La colère s’exprime, aussi, à coup de déclarations tonitruantes : le chanteur irlandais Bob Geldof, interrogé sur la radio irlandaise RTE, s’est dit prêt à accueillir « trois familles immédiatement » dans son logement dans le Kent, et une autre dans son « appartement à Londres ». Evoquant les photos du petit Aylan Kurdi, retrouvé mort sur une plage turque, il a déclaré : « Je les ai regardées avec un sentiment profond de honte et de trahison, par rapport à ce que nous sommes et à ce que nous souhaiterions être […]. C’est l’échec de ces politiques qui a conduit à ce déshonneur », a-t-il ajouté, dénonçant l’action des gouvernements européens. La star allemande Til Schweiger, comédien et réalisateur, a annoncé qu’il créait une fondation pour ouvrir en Basse-Saxe un foyer de premier accueil…

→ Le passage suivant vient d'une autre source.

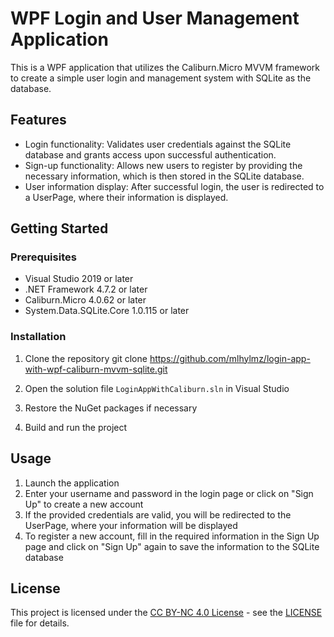 # WPF Login and User Management Application

This is a WPF application that utilizes the Caliburn.Micro MVVM framework to create a simple user login and management system with SQLite as the database.

## Features

- Login functionality: Validates user credentials against the SQLite database and grants access upon successful authentication.
- Sign-up functionality: Allows new users to register by providing the necessary information, which is then stored in the SQLite database.
- User information display: After successful login, the user is redirected to a UserPage, where their information is displayed.

## Getting Started

### Prerequisites

- Visual Studio 2019 or later
- .NET Framework 4.7.2 or later
- Caliburn.Micro 4.0.62 or later
- System.Data.SQLite.Core 1.0.115 or later

### Installation

1. Clone the repository
git clone https://github.com/mlhylmz/login-app-with-wpf-caliburn-mvvm-sqlite.git

2. Open the solution file `LoginAppWithCaliburn.sln` in Visual Studio

3. Restore the NuGet packages if necessary

4. Build and run the project

## Usage

1. Launch the application
2. Enter your username and password in the login page or click on "Sign Up" to create a new account
3. If the provided credentials are valid, you will be redirected to the UserPage, where your information will be displayed
4. To register a new account, fill in the required information in the Sign Up page and click on "Sign Up" again to save the information to the SQLite database

## License

This project is licensed under the [CC BY-NC 4.0 License](LICENSE) - see the [LICENSE](LICENSE) file for details.
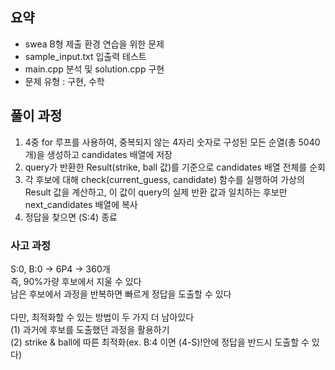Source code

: ## 요약
- swea B형 제출 환경 연습을 위한 문제
- sample_input.txt 입출력 테스트
- main.cpp 분석 및 solution.cpp 구현
- 문제 유형 : 구현, 수학

## 풀이 과정
1. 4중 for 루프를 사용하여, 중복되지 않는 4자리 숫자로 구성된 모든 순열(총 5040개)을 생성하고 candidates 배열에 저장
2. query가 반환한 Result(strike, ball 값)를 기준으로 candidates 배열 전체를 순회
3. 각 후보에 대해 check(current_guess, candidate) 함수를 실행하여 가상의 Result 값을 계산하고, 이 값이 query의 실제 반환 값과 일치하는 후보만 next_candidates 배열에 복사
4. 정답을 찾으면 (S:4) 종료

### 사고 과정
 S:0, B:0 -> 6P4 -> 360개 <br/>
즉, 90%가량 후보에서 지울 수 있다 <br/>
남은 후보에서 과정을 반복하면 빠르게 정답을 도출할 수 있다 <br/> <br/>
다만, 최적화할 수 있는 방법이 두 가지 더 남아있다 <br/>
(1) 과거에 후보를 도출했던 과정을 활용하기 <br/>
(2) strike & ball에 따른 최적화(ex. B:4 이면 (4-S)!안에 정답을 반드시 도출할 수 있다) <br/>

On n’en est pas là, en France, où d’après les sondages l’opinion est encore frileuse à l’égard de l’accueil des réfugiés. Une journée de sensibilisation est prévue, samedi 12 septembre, au Musée de l’histoire de l’immigration, à Paris. Intitulée « Douze heures pour changer de regard », elle réunira, entre autres, les historiens Benjamin Stora, Pap Ndiaye, Pascal Blanchard, la plasticienne Fanny Bouyagui, etc., et s’achèvera avec la lecture, par Céline Samie, de la Comédie-Française, de la pièce Triptyque du naufrage, Lampedusa, de Lina Prosa.

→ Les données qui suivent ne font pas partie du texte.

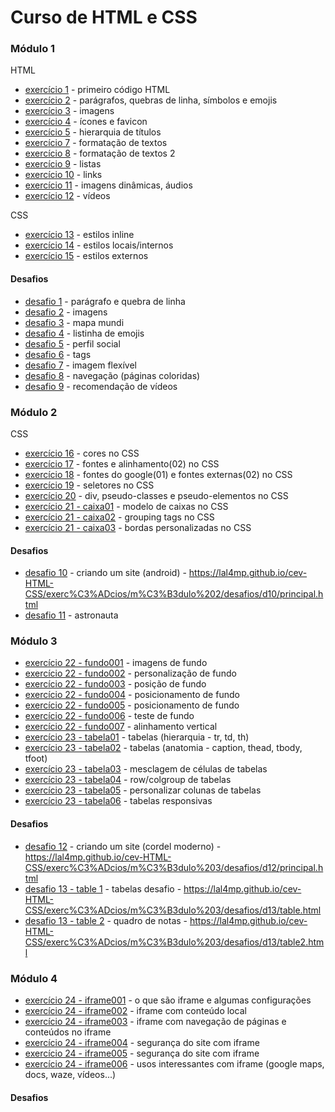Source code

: # Curso de HTML e CSS

### Módulo 1
HTML
+ [exercício 1](https://github.com/lal4mp/cev-HTML-CSS/tree/main/exercicios/modulo1/ex001) - primeiro código HTML 
+ [exercício 2](https://github.com/lal4mp/cev-HTML-CSS/tree/main/exercicios/modulo1/ex002) - parágrafos, quebras de linha, símbolos e emojis
+ [exercício 3](https://github.com/lal4mp/cev-HTML-CSS/tree/main/exercicios/modulo1/ex003) - imagens 
+ [exercício 4](https://github.com/lal4mp/cev-HTML-CSS/tree/main/exercicios/modulo1/ex004) - ícones e favicon
+ [exercício 5](https://github.com/lal4mp/cev-HTML-CSS/tree/main/exercicios/modulo1/ex005) - hierarquia de títulos
+ [exercício 7](https://github.com/lal4mp/cev-HTML-CSS/tree/main/exercicios/modulo1/ex007) - formatação de textos
+ [exercício 8](https://github.com/lal4mp/cev-HTML-CSS/tree/main/exercicios/modulo1/ex008) - formatação de textos 2
+ [exercício 9](https://github.com/lal4mp/cev-HTML-CSS/tree/main/exercicios/modulo1/ex009) - listas
+ [exercício 10](https://github.com/lal4mp/cev-HTML-CSS/tree/main/exercicios/modulo1/ex010) - links
+ [exercício 11](https://github.com/lal4mp/cev-HTML-CSS/tree/main/exercicios/modulo1/ex011) - imagens dinâmicas, áudios
+ [exercício 12](https://github.com/lal4mp/cev-HTML-CSS/tree/main/exercicios/modulo1/ex012) - vídeos

CSS
+ [exercício 13](https://github.com/lal4mp/cev-HTML-CSS/tree/main/exercicios/modulo1/ex013) - estilos inline
+ [exercício 14](https://github.com/lal4mp/cev-HTML-CSS/tree/main/exercicios/modulo1/ex014) - estilos locais/internos
+ [exercício 15](https://github.com/lal4mp/cev-HTML-CSS/tree/main/exercicios/modulo1/ex015) - estilos externos

#### Desafios
+ [desafio 1](https://github.com/lal4mp/cev-HTML-CSS/tree/main/exercicios/modulo1/desafios/d01) - parágrafo e quebra de linha
+ [desafio 2](https://github.com/lal4mp/cev-HTML-CSS/tree/main/exercicios/modulo1/desafios/d02) - imagens
+ [desafio 3](https://github.com/lal4mp/cev-HTML-CSS/tree/main/exercicios/modulo1/desafios/d03) - mapa mundi
+ [desafio 4](https://github.com/lal4mp/cev-HTML-CSS/tree/main/exercicios/modulo1/desafios/d04) - listinha de emojis
+ [desafio 5](https://github.com/lal4mp/cev-HTML-CSS/tree/main/exercicios/modulo1/desafios/d05) - perfil social
+ [desafio 6](https://github.com/lal4mp/cev-HTML-CSS/tree/main/exercicios/modulo1/desafios/d06) - tags
+ [desafio 7](https://github.com/lal4mp/cev-HTML-CSS/tree/main/exercicios/modulo1/desafios/d07) - imagem flexível
+ [desafio 8](https://github.com/lal4mp/cev-HTML-CSS/tree/main/exercicios/modulo1/desafios/d08) - navegação (páginas coloridas)
+ [desafio 9](https://github.com/lal4mp/cev-HTML-CSS/tree/main/exercicios/modulo1/desafios/d09) - recomendação de vídeos

### Módulo 2
CSS
+ [exercício 16](https://github.com/lal4mp/cev-HTML-CSS/tree/main/exerc%C3%ADcios/m%C3%B3dulo%202/ex016) - cores no CSS
+ [exercício 17](https://github.com/lal4mp/cev-HTML-CSS/tree/main/exerc%C3%ADcios/m%C3%B3dulo%202/ex017) - fontes e alinhamento(02) no CSS
+ [exercício 18](https://github.com/lal4mp/cev-HTML-CSS/tree/main/exerc%C3%ADcios/m%C3%B3dulo%202/ex018) - fontes do google(01) e fontes externas(02) no CSS
+ [exercício 19](https://github.com/lal4mp/cev-HTML-CSS/tree/main/exerc%C3%ADcios/m%C3%B3dulo%202/ex019) - seletores no CSS
+ [exercício 20](https://github.com/lal4mp/cev-HTML-CSS/tree/main/exerc%C3%ADcios/m%C3%B3dulo%202/ex020) - div, pseudo-classes e pseudo-elementos no CSS
+ [exercício 21 - caixa01](https://github.com/lal4mp/cev-HTML-CSS/blob/main/exerc%C3%ADcios/m%C3%B3dulo%202/ex021/caixa01.html) - modelo de caixas no CSS
+ [exercício 21 - caixa02](https://github.com/lal4mp/cev-HTML-CSS/blob/main/exerc%C3%ADcios/m%C3%B3dulo%202/ex021/caixa02.html) - grouping tags no CSS
+ [exercício 21 - caixa03](https://github.com/lal4mp/cev-HTML-CSS/blob/main/exerc%C3%ADcios/m%C3%B3dulo%202/ex021/caixa03.html) - bordas personalizadas no CSS

#### Desafios
+ [desafio 10](https://github.com/lal4mp/cev-HTML-CSS/tree/main/exerc%C3%ADcios/m%C3%B3dulo%202/desafios/d10) - criando um site (android) - https://lal4mp.github.io/cev-HTML-CSS/exerc%C3%ADcios/m%C3%B3dulo%202/desafios/d10/principal.html
+ [desafio 11](https://github.com/lal4mp/cev-HTML-CSS/tree/main/exerc%C3%ADcios/m%C3%B3dulo%202/desafios/d11) - astronauta 


### Módulo 3
+ [exercício 22 - fundo001](https://github.com/lal4mp/cev-HTML-CSS/tree/main/exerc%C3%ADcios/m%C3%B3dulo%203/ex022/fundo001.html) - imagens de fundo
+ [exercício 22 - fundo002](https://github.com/lal4mp/cev-HTML-CSS/tree/main/exerc%C3%ADcios/m%C3%B3dulo%203/ex022/fundo001.html) - personalização de fundo
+ [exercício 22 - fundo003](https://github.com/lal4mp/cev-HTML-CSS/tree/main/exerc%C3%ADcios/m%C3%B3dulo%203/ex022/fundo001.html) - posição de fundo
+ [exercício 22 - fundo004](https://github.com/lal4mp/cev-HTML-CSS/tree/main/exerc%C3%ADcios/m%C3%B3dulo%203/ex022/fundo004.html) - posicionamento de fundo
+ [exercício 22 - fundo005](https://github.com/lal4mp/cev-HTML-CSS/tree/main/exerc%C3%ADcios/m%C3%B3dulo%203/ex022/fundo005.html) - posicionamento de fundo
+ [exercício 22 - fundo006](https://github.com/lal4mp/cev-HTML-CSS/tree/main/exerc%C3%ADcios/m%C3%B3dulo%203/ex022/fundo005.html) - teste de fundo
+ [exercício 22 - fundo007](https://github.com/lal4mp/cev-HTML-CSS/tree/main/exerc%C3%ADcios/m%C3%B3dulo%203/ex022/fundo005.html) - alinhamento vertical
+ [exercício 23 - tabela01](https://github.com/lal4mp/cev-HTML-CSS/tree/main/exerc%C3%ADcios/m%C3%B3dulo%203/ex023/tabela01.html) - tabelas (hierarquia - tr, td, th)
+ [exercício 23 - tabela02](https://github.com/lal4mp/cev-HTML-CSS/tree/main/exerc%C3%ADcios/m%C3%B3dulo%203/ex023/tabela02.html) - tabelas (anatomia - caption, thead, tbody, tfoot)
+ [exercício 23 - tabela03](https://github.com/lal4mp/cev-HTML-CSS/tree/main/exerc%C3%ADcios/m%C3%B3dulo%203/ex023/tabela03.html) - mesclagem de células de tabelas
+ [exercício 23 - tabela04](https://github.com/lal4mp/cev-HTML-CSS/tree/main/exerc%C3%ADcios/m%C3%B3dulo%203/ex023/tabela04.html) - row/colgroup de tabelas
+ [exercício 23 - tabela05](https://github.com/lal4mp/cev-HTML-CSS/tree/main/exerc%C3%ADcios/m%C3%B3dulo%203/ex023/tabela05.html) - personalizar colunas de tabelas
+ [exercício 23 - tabela06](https://github.com/lal4mp/cev-HTML-CSS/tree/main/exerc%C3%ADcios/m%C3%B3dulo%203/ex023/tabela06.html) - tabelas responsivas

#### Desafios
+ [desafio 12](https://github.com/lal4mp/cev-HTML-CSS/tree/main/exerc%C3%ADcios/m%C3%B3dulo%203/desafios/d12) - criando um site (cordel moderno) - https://lal4mp.github.io/cev-HTML-CSS/exerc%C3%ADcios/m%C3%B3dulo%203/desafios/d12/principal.html
+ [desafio 13 - table 1](https://github.com/lal4mp/cev-HTML-CSS/tree/main/exerc%C3%ADcios/m%C3%B3dulo%203/desafios/d13/table.html) - tabelas desafio - https://lal4mp.github.io/cev-HTML-CSS/exerc%C3%ADcios/m%C3%B3dulo%203/desafios/d13/table.html
+ [desafio 13 - table 2](https://github.com/lal4mp/cev-HTML-CSS/tree/main/exerc%C3%ADcios/m%C3%B3dulo%203/desafios/d13/table2.html) - quadro de notas - https://lal4mp.github.io/cev-HTML-CSS/exerc%C3%ADcios/m%C3%B3dulo%203/desafios/d13/table2.html


### Módulo 4
+ [exercício 24 - iframe001](https://github.com/lal4mp/cev-HTML-CSS/tree/main/exerc%C3%ADcios/m%C3%B3dulo%204/ex024/iframe001.html) - o que são iframe e algumas configurações
+ [exercício 24 - iframe002](https://github.com/lal4mp/cev-HTML-CSS/tree/main/exerc%C3%ADcios/m%C3%B3dulo%204/ex024/iframe002.html) - iframe com conteúdo local
+ [exercício 24 - iframe003](https://github.com/lal4mp/cev-HTML-CSS/tree/main/exerc%C3%ADcios/m%C3%B3dulo%204/ex024/iframe003.html) - iframe com navegação de páginas e conteúdos no iframe
+ [exercício 24 - iframe004](https://github.com/lal4mp/cev-HTML-CSS/tree/main/exerc%C3%ADcios/m%C3%B3dulo%204/ex024/iframe004.html) - segurança do site com iframe
+ [exercício 24 - iframe005](https://github.com/lal4mp/cev-HTML-CSS/tree/main/exerc%C3%ADcios/m%C3%B3dulo%204/ex024/iframe005.html) - segurança do site com iframe
+ [exercício 24 - iframe006](https://github.com/lal4mp/cev-HTML-CSS/tree/main/exerc%C3%ADcios/m%C3%B3dulo%204/ex024/iframe006.html) - usos interessantes com iframe (google maps, docs, waze, vídeos...)

#### Desafios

Par ailleurs, pas moins de trois pétitions circulent. Publié dans le Journal du dimanche, le 6 septembre, un appel a été initié par l’humoriste Alex Lutz, regroupant soixante-six personnalités – Guillaume Canet, Mélanie Laurent, Isabelle Adjani, Elsa Zylberstein… Ces artistes s’engagent à donner un cachet, ou plus, soit le salaire versé pour une représentation, à des associations soutenant les réfugiés (Cimade, France Terre d’asile…). « Il ne s’agit pas de dire “We are the World” », prévient Alex Lutz, qui transmet un sobre communiqué annonçant la création de l’association « Une main tendue, un cachet solidaire » : « Les signataires revendiquent le droit d’asile dans les pays en paix pour les victimes de la guerre et de la barbarie humaine », lit-on.
Par ailleurs, des cinéastes et comédiens français, tels Arnaud Desplechin, Emmanuelle Béart, se sont ralliés à la pétition des « Filmmakers » lancée à l’échelle européenne, intitulée « For a Thousand Lives : Be Human », réunissant Jean-Pierre et Luc Dardenne, Isabella Rossellini, Cristian Mungiu, Aki Kaurismäki…

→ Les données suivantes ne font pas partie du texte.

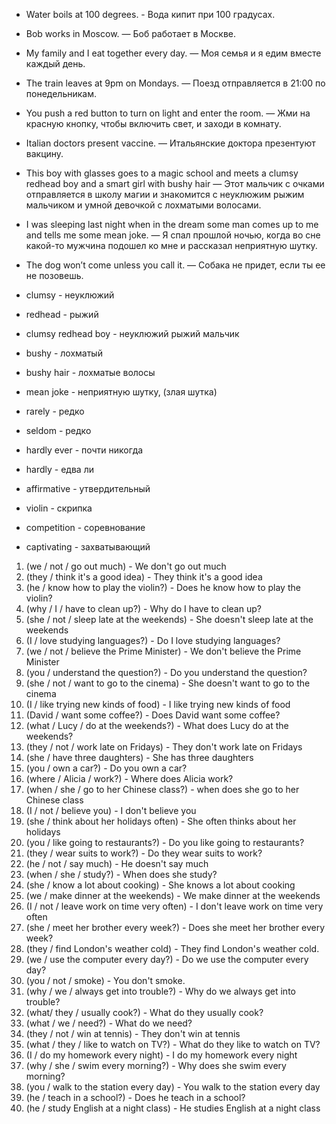 
- Water boils at 100 degrees. - Вода кипит при 100 градусах.
- Bob works in Moscow. — Боб работает в Москве.
- My family and I eat together every day. — Моя семья и я едим вместе каждый день.
- The train leaves at 9pm on Mondays. — Поезд отправляется в 21:00 по понедельникам.
- You push a red button to turn on light and enter the room. — Жми на красную кнопку, чтобы включить свет, и 
заходи в комнату.
- Italian doctors present vaccine. — Итальянские доктора презентуют вакцину.
- This boy with glasses goes to a magic school and meets a clumsy redhead boy and a smart girl with bushy hair — 
Этот мальчик с очками отправляется в школу магии и знакомится с неуклюжим рыжим мальчиком и умной девочкой с лохматыми волосами.
- I was sleeping last night when in the dream some man comes up to me and tells me some mean joke. — Я спал прошлой ночью, когда 
во сне какой-то мужчина подошел ко мне и рассказал неприятную шутку.
- The dog won’t come unless you call it. — Собака не придет, если ты ее не позовешь.

- clumsy - неуклюжий
- redhead - рыжий
- clumsy redhead boy - неуклюжий рыжий мальчик
- bushy - лохматый
- bushy hair - лохматые волосы
- mean joke - неприятную шутку, (злая шутка)
- rarely - редко
- seldom - редко
- hardly ever - почти никогда
- hardly - едва ли
- affirmative - утвердительный
- violin - скрипка
- competition - соревнование
- сaptivating - захватывающий 


1. (we / not / go out much) - We don't go out much
2. (they / think it's a good idea) - They think it's a good idea
3. (he / know how to play the violin?) - Does he know how to play the violin?
4. (why / I / have to clean up?) - Why do I have to clean up?
5. (she / not / sleep late at the weekends) - She doesn't sleep late at the weekends
6. (I / love studying languages?) - Do I love studying languages?
7. (we / not / believe the Prime Minister) - We don't believe the Prime Minister
8. (you / understand the question?) - Do you understand the question?
9. (she / not / want to go to the cinema) - She doesn't want to go to the cinema
10. (I / like trying new kinds of food) - I like trying new kinds of food
11. (David / want some coffee?) - Does David want some coffee?
12. (what / Lucy / do at the weekends?) - What does Lucy do at the weekends?
13. (they / not / work late on Fridays) - They don't work late on Fridays
14. (she / have three daughters) - She has three daughters
15. (you / own a car?) - Do you own a car?
16. (where / Alicia / work?) - Where does Alicia work?
17. (when / she / go to her Chinese class?) - when does she go to her Chinese class
18. (I / not / believe you) - I don't believe you
19. (she / think about her holidays often) - She often thinks about her holidays 
20. (you / like going to restaurants?) - Do you like going to restaurants?
21. (they / wear suits to work?) - Do they wear suits to work?
22. (he / not / say much) - He doesn't say much
23. (when / she / study?) - When does she study?
24. (she / know a lot about cooking) - She knows a lot about cooking
25. (we / make dinner at the weekends) - We make dinner at the weekends
26. (I / not / leave work on time very often) - I don't leave work on time very often 
27. (she / meet her brother every week?) - Does she meet her brother every week?
28. (they / find London's weather cold) - They find London's weather cold.
29. (we / use the computer every day?) - Do we use the computer every day?
30. (you / not / smoke) - You don't smoke.
31. (why / we / always get into trouble?) - Why do we always get into trouble?
32. (what/ they / usually cook?) - What do they usually cook?
33. (what / we / need?) - What do we need?
34. (they / not / win at tennis) - They don't win at tennis
35. (what / they / like to watch on TV?) - What do they like to watch on TV?
36. (I / do my homework every night) - I do my homework every night
37. (why / she / swim every morning?) - Why does she swim every morning?
38. (you / walk to the station every day) - You walk to the station every day
39. (he / teach in a school?) - Does he teach in a school?
40. (he / study English at a night class) - He studies English at a night class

En France, les citoyens ont un « terrain » de choix, si l’on peut dire, pour apprécier l’accueil réservé aux réfugiés : depuis des mois, des centaines d’hommes et de femmes venus d’une douzaine de pays sont regroupés dans le nord de la capitale. C’est là que la mobilisation a commencé. Au début de l’été, une « lettre ouverte » à la maire de Paris, la socialiste Anne Hidalgo, a été publiée dans Télérama, le 9 juillet, dénonçant le sort des centaines de réfugiés qui « survivent » et « dorment encore sur les trottoirs de notre capitale ». Autant dire que le texte a fait sursauter la gauche : il est signé par 222 artistes, parmi lesquels les comédiens Juliette Binoche, Omar Sy, les réalisateurs Michel Hazanavicius, Claire Simon, Laurent Cantet, Bruno Podalydès, Rithy Pahn, mais aussi l’écrivaine Virginie Despentes, les metteurs en scène Stanislas Nordey, Ariane Mnouchkine, la chanteuse Elli Medeiros, le groupe I AM, etc.